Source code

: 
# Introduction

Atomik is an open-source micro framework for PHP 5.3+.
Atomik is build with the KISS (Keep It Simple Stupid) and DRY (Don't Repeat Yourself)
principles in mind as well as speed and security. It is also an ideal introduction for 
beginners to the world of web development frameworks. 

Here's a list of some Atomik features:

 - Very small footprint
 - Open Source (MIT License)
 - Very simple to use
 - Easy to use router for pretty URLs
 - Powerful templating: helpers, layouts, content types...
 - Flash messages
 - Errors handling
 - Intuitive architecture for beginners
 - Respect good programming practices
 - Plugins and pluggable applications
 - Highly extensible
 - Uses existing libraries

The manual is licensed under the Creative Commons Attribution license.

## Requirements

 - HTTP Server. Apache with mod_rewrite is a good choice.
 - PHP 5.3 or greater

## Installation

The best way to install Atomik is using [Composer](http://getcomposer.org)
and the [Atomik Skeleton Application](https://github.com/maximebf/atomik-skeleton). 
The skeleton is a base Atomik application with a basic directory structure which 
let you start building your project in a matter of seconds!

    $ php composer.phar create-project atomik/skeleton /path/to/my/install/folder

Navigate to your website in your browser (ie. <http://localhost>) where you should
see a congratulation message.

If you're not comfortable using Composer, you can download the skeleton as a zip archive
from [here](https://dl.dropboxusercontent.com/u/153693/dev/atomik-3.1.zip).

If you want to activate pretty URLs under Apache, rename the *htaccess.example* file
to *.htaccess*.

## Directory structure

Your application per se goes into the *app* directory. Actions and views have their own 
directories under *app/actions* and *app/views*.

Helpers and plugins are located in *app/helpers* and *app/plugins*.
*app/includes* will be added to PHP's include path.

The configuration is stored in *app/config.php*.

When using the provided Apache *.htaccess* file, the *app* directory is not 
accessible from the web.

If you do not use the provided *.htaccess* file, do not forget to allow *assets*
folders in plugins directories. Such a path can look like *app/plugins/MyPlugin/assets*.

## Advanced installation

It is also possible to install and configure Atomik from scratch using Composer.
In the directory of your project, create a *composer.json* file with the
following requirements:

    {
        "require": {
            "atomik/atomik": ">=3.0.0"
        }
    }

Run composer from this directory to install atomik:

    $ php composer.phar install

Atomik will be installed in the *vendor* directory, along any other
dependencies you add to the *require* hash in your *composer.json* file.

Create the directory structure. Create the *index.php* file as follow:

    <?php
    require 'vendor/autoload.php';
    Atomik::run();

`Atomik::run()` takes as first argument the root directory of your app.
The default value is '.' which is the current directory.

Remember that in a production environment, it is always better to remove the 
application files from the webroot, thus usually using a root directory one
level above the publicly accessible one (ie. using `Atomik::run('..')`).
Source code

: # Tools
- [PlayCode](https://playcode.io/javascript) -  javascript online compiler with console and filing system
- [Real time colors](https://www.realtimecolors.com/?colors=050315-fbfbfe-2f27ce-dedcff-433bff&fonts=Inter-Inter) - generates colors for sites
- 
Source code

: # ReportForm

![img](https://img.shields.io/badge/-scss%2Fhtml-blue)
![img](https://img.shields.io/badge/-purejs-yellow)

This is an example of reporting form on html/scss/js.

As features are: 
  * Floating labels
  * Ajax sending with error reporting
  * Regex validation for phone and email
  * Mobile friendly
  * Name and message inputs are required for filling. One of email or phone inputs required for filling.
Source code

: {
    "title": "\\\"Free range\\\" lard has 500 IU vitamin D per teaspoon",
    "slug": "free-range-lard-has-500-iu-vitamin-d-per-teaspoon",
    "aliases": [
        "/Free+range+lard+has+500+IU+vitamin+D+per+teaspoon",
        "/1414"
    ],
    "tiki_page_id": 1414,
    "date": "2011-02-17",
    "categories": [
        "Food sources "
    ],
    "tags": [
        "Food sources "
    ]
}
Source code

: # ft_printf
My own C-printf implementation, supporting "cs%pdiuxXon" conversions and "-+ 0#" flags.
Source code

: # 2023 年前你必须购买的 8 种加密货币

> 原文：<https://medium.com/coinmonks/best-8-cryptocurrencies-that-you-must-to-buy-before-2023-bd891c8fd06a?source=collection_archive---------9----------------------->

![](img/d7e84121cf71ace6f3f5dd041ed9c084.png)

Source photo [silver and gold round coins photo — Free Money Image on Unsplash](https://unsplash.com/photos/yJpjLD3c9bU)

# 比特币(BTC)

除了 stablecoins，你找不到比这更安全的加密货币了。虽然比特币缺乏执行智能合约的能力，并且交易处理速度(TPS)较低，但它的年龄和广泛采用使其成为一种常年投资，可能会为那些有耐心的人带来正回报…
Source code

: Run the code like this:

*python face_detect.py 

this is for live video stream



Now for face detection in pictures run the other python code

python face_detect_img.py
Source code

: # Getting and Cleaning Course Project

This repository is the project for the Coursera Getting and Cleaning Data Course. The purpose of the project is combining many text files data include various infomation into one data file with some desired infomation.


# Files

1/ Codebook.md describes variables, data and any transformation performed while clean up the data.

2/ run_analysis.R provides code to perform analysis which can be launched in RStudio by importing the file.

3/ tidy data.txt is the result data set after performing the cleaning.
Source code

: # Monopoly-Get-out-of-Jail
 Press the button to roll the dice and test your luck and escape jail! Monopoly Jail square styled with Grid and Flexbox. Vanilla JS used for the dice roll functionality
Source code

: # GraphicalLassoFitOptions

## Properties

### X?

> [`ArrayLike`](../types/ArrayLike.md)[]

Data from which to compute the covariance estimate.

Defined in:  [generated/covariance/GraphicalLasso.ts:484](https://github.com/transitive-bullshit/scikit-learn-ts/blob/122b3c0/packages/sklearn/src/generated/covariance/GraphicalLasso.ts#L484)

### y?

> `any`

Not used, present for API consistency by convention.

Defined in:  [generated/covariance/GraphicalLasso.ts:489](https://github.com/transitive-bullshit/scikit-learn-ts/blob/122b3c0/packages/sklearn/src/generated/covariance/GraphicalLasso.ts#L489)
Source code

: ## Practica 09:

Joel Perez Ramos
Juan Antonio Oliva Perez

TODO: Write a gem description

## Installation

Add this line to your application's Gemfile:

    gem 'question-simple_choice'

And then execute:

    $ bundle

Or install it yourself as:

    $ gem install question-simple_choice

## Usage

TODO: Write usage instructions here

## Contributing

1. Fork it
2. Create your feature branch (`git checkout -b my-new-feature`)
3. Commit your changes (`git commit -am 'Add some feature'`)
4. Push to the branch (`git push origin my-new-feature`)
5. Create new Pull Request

****************

What you are asked to do -
All the lines that hold the word "bullshit" must appear in the answer, copied from the records.

Response for this exercise -
Defined in:  [generated/covariance/GraphicalLasso.ts:484](https://github.com/transitive-bullshit/scikit-learn-ts/blob/122b3c0/packages/sklearn/src/generated/covariance/GraphicalLasso.ts#L484)
Defined in:  [generated/covariance/GraphicalLasso.ts:489](https://github.com/transitive-bullshit/scikit-learn-ts/blob/122b3c0/packages/sklearn/src/generated/covariance/GraphicalLasso.ts#L489)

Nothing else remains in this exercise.